PROBLEM DESCRIPTION =>
Read through the material below and find each line that has the word "https"; copy it.

******

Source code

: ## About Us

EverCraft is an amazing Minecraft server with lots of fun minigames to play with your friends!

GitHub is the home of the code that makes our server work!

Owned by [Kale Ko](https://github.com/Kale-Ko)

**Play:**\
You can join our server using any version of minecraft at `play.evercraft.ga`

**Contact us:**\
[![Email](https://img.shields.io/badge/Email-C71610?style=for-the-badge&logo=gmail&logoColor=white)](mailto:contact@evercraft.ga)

******

EXERCISE RESPONSE =>
Owned by [Kale Ko](https://github.com/Kale-Ko)
[![Email](https://img.shields.io/badge/Email-C71610?style=for-the-badge&logo=gmail&logoColor=white)](mailto:contact@evercraft.ga)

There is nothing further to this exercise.